Data to use:

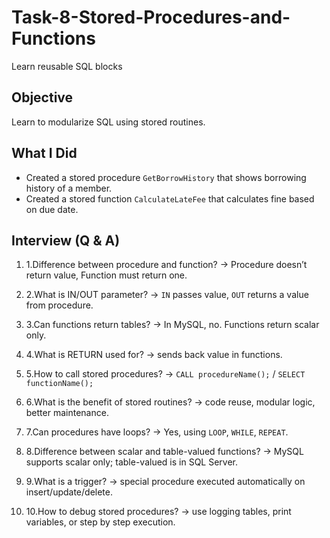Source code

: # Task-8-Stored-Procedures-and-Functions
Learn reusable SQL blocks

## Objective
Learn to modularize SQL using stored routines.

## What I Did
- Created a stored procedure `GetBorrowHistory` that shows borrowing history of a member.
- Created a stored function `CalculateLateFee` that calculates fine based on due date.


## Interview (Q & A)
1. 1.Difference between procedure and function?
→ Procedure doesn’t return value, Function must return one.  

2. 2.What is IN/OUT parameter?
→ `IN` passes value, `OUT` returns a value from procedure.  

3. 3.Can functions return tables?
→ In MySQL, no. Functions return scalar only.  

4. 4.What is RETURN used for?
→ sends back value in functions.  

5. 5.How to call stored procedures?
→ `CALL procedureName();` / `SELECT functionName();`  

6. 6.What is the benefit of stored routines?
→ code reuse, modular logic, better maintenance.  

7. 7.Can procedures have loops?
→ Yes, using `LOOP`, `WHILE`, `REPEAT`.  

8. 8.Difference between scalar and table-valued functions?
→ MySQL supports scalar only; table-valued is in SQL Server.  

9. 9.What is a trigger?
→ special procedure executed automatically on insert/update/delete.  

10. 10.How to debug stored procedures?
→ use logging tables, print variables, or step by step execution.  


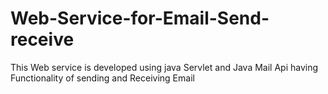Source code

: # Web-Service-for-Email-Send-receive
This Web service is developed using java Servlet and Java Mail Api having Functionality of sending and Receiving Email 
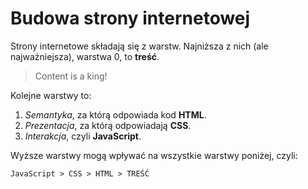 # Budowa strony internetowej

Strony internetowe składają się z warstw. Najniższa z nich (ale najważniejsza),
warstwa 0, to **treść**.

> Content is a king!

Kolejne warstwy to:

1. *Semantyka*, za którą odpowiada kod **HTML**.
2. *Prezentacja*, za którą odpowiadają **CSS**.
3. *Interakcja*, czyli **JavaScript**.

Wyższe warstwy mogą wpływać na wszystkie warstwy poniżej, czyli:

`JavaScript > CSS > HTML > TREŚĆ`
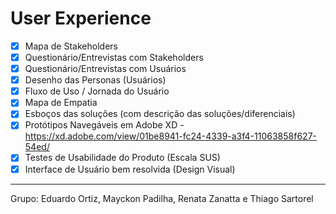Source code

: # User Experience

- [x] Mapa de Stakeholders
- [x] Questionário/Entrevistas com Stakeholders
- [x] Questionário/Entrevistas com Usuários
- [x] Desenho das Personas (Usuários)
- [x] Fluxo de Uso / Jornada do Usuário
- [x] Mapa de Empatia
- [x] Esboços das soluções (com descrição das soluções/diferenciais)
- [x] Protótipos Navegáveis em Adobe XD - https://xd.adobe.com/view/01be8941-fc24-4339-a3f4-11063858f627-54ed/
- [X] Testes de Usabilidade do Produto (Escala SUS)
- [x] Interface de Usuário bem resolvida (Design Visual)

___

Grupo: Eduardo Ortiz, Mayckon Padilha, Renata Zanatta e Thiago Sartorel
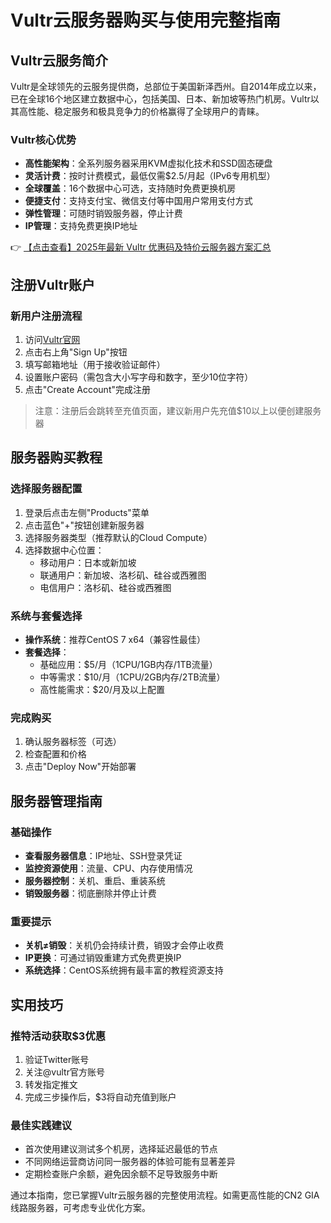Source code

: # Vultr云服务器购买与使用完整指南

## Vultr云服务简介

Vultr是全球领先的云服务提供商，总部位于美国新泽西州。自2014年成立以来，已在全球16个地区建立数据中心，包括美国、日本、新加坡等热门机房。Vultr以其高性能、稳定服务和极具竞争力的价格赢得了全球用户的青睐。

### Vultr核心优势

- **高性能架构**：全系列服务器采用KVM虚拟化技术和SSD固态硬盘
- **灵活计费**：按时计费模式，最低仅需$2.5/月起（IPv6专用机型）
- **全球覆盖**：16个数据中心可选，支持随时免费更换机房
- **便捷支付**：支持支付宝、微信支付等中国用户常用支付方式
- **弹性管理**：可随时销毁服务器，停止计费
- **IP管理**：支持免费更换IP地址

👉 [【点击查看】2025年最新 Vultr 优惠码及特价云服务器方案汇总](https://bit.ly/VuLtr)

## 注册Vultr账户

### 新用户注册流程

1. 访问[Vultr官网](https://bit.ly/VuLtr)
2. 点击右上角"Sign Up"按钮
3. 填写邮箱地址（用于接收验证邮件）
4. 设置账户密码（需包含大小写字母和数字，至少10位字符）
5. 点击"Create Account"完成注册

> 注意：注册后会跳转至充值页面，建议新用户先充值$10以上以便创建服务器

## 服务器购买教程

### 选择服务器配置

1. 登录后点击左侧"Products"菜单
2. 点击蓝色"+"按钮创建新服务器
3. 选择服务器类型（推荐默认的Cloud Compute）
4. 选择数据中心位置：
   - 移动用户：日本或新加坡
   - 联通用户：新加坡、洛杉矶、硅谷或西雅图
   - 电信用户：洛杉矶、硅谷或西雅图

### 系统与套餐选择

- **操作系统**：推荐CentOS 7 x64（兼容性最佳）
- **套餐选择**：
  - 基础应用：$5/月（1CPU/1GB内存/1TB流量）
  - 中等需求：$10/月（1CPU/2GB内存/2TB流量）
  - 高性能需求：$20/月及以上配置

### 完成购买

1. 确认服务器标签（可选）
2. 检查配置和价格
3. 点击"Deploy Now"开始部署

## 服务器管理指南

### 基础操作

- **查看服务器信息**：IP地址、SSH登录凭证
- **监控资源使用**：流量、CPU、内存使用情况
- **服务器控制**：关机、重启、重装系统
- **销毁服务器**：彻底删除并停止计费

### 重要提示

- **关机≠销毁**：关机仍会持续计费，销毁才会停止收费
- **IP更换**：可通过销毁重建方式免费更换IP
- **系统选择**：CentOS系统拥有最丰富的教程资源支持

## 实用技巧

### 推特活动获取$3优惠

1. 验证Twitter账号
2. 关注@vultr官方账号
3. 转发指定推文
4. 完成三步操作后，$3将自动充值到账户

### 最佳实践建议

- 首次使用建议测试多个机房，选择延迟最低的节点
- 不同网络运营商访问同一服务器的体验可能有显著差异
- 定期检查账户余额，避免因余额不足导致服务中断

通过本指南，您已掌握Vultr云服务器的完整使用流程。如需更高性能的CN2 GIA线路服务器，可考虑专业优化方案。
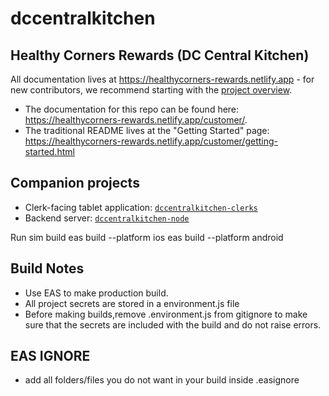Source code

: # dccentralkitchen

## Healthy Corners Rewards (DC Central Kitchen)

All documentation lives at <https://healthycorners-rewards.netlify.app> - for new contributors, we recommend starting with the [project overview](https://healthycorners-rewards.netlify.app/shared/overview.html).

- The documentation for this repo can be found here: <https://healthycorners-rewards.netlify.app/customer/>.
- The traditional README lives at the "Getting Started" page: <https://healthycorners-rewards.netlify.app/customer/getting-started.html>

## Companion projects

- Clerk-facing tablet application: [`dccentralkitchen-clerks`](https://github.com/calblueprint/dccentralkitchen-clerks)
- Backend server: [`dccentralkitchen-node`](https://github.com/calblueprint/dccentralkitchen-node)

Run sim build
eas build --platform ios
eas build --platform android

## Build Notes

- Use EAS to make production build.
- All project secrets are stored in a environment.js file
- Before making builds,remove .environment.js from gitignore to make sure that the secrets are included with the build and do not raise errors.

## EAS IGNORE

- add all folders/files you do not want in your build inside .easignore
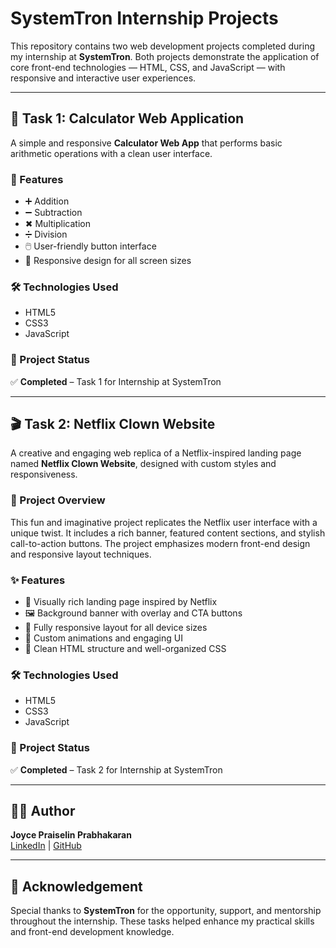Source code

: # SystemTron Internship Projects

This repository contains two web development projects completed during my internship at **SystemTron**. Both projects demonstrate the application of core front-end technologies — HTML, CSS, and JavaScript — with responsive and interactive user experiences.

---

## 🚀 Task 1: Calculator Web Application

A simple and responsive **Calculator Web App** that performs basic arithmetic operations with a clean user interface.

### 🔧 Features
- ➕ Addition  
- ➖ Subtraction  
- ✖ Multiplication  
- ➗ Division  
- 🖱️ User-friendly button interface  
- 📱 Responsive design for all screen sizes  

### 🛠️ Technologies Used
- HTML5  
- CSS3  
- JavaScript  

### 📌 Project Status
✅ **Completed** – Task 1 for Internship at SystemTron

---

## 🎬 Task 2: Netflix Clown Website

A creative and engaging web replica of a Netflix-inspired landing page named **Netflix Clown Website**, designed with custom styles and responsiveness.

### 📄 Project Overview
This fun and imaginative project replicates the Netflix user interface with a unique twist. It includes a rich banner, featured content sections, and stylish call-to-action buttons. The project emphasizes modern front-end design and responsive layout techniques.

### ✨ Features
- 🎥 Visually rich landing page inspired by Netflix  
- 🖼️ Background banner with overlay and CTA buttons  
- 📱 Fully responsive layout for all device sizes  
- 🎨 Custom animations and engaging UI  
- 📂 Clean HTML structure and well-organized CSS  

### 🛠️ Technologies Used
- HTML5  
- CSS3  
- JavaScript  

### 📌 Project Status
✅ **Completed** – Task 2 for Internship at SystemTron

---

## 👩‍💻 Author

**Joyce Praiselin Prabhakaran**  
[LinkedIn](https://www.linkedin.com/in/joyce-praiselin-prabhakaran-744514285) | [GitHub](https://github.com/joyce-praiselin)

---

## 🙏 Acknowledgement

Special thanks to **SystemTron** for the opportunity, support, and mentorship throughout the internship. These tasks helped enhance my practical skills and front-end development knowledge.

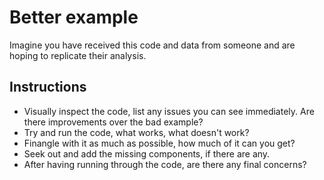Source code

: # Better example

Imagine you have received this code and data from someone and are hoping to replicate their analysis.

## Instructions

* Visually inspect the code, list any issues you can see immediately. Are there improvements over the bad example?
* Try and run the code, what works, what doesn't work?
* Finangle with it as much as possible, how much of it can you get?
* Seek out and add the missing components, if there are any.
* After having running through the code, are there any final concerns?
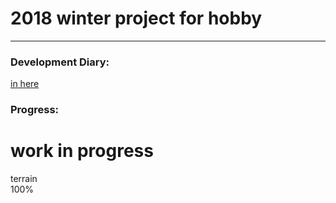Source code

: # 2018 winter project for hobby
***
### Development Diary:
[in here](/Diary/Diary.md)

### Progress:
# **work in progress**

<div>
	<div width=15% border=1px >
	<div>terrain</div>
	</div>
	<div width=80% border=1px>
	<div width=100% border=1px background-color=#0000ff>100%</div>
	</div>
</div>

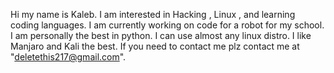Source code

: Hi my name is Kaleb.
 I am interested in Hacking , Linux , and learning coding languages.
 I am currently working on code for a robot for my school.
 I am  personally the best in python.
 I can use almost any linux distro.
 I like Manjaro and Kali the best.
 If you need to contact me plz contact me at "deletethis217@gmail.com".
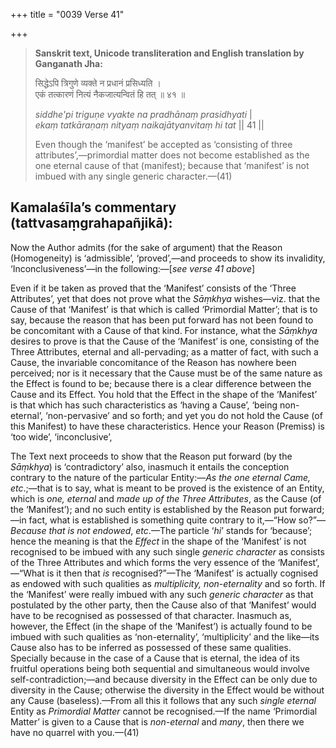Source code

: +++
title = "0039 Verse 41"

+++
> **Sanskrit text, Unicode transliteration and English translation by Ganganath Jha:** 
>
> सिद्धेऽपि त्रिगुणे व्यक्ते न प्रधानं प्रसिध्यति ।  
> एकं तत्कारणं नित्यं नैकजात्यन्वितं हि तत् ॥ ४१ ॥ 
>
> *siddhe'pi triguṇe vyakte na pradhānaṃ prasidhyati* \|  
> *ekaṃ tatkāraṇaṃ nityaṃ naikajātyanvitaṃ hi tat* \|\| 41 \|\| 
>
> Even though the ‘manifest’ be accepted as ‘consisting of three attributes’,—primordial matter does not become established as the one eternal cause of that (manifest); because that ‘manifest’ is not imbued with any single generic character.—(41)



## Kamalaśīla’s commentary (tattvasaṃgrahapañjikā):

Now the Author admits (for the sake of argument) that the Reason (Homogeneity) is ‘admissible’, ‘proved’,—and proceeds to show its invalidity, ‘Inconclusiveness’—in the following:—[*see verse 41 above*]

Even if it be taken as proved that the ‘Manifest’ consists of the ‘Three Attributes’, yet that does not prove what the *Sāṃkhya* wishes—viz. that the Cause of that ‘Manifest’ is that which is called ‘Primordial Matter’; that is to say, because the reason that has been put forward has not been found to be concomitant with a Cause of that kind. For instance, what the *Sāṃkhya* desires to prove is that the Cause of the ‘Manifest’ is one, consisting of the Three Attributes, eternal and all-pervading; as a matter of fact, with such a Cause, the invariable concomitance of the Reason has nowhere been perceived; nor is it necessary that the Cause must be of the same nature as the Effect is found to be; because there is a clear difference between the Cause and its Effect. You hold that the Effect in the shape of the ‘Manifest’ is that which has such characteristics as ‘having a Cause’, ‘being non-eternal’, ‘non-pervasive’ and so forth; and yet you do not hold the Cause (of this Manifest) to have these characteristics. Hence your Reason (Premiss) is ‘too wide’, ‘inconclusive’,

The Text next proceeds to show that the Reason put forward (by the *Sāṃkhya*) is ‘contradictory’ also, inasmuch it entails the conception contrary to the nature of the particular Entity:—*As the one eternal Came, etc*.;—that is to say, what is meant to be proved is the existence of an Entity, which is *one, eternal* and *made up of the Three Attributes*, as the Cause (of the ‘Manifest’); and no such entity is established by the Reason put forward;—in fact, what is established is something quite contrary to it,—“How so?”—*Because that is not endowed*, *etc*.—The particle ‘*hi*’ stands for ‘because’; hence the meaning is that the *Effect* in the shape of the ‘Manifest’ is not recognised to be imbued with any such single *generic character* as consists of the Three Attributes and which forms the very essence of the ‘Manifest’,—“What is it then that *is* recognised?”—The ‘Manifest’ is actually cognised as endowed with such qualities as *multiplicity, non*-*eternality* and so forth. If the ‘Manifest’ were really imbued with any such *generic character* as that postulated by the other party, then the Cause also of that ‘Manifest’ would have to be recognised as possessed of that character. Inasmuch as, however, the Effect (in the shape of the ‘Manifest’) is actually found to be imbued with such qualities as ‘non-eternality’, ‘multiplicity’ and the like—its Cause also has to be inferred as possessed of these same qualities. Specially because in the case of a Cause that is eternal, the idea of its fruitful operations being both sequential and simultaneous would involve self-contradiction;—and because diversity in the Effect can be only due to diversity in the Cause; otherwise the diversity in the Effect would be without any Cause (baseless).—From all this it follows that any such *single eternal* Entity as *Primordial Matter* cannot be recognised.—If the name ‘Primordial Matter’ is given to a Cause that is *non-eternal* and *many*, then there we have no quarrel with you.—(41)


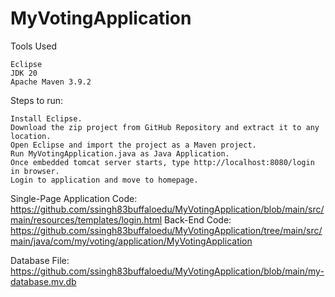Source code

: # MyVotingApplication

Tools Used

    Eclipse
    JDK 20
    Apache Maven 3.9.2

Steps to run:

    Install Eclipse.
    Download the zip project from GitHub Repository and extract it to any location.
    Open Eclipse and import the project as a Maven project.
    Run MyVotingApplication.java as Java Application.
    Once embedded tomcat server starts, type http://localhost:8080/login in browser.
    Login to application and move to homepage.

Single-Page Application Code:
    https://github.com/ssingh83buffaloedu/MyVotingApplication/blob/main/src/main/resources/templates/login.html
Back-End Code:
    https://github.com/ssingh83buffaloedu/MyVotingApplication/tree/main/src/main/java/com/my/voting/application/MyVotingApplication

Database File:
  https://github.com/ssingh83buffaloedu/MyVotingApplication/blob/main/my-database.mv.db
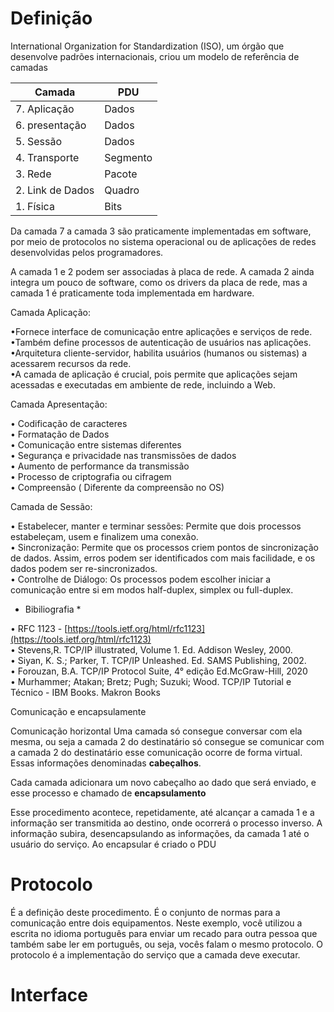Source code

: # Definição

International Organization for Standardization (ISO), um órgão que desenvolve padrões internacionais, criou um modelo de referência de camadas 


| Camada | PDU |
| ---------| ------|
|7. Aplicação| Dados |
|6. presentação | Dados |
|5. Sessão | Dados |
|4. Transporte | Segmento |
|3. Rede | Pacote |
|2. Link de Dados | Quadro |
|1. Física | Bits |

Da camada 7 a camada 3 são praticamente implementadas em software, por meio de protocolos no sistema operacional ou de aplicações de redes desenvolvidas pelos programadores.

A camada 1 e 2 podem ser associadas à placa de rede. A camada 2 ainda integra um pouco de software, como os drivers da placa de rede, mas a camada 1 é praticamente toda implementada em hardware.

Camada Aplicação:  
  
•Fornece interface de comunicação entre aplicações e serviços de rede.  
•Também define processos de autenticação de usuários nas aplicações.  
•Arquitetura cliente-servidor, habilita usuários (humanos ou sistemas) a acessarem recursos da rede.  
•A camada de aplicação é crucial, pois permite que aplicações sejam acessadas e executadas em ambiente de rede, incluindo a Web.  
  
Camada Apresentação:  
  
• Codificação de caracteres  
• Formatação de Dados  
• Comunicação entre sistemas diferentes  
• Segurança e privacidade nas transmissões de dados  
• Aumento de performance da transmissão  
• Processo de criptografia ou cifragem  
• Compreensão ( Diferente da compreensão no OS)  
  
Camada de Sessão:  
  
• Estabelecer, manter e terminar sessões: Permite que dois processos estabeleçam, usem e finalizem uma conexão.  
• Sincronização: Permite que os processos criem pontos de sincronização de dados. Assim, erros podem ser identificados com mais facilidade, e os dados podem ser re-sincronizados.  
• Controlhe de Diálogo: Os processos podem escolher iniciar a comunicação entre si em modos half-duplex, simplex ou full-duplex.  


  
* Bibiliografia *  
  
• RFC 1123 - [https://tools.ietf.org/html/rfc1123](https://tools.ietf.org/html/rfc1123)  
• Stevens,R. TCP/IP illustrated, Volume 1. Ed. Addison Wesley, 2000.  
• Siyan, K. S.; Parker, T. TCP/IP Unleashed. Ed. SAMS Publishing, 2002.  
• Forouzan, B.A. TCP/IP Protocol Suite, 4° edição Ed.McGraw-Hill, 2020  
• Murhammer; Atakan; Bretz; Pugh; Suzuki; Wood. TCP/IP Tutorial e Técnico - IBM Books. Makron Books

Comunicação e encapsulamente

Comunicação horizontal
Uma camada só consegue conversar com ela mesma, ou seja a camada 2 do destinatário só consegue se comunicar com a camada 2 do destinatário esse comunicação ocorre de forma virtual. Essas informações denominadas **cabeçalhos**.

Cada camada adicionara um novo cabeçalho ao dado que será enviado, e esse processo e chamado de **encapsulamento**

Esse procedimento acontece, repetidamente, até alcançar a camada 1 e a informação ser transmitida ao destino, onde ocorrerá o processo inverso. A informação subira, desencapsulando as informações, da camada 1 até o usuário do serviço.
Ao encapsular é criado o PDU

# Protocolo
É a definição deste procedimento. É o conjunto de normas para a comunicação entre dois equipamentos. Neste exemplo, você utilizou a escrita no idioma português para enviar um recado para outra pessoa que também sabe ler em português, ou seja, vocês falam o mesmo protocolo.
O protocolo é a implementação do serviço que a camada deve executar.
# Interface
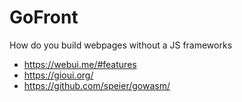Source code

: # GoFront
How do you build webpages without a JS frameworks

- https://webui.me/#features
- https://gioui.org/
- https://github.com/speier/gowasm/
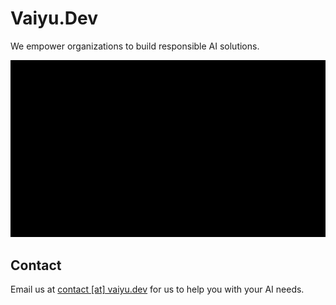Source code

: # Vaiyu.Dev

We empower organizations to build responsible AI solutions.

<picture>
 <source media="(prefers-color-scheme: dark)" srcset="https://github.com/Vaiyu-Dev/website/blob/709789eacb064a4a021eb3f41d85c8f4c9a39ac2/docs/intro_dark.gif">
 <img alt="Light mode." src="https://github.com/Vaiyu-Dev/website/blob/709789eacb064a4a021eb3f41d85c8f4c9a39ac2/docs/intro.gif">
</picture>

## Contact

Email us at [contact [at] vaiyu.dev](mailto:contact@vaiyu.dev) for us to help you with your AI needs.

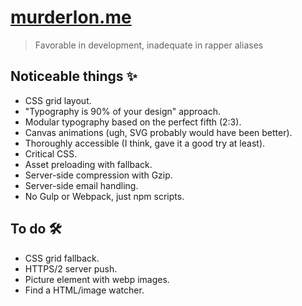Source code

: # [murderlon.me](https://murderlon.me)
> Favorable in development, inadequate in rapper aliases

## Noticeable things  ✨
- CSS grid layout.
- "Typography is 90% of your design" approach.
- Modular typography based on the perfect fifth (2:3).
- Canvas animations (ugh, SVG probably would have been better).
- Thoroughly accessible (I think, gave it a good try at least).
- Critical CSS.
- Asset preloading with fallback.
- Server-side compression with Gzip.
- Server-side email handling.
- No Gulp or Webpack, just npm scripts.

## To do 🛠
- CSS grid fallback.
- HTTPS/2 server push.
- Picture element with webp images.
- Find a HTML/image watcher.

Problem description: Find how many lines in the listing contain the word "routines" and give that count alone.

Result of the exercise: 2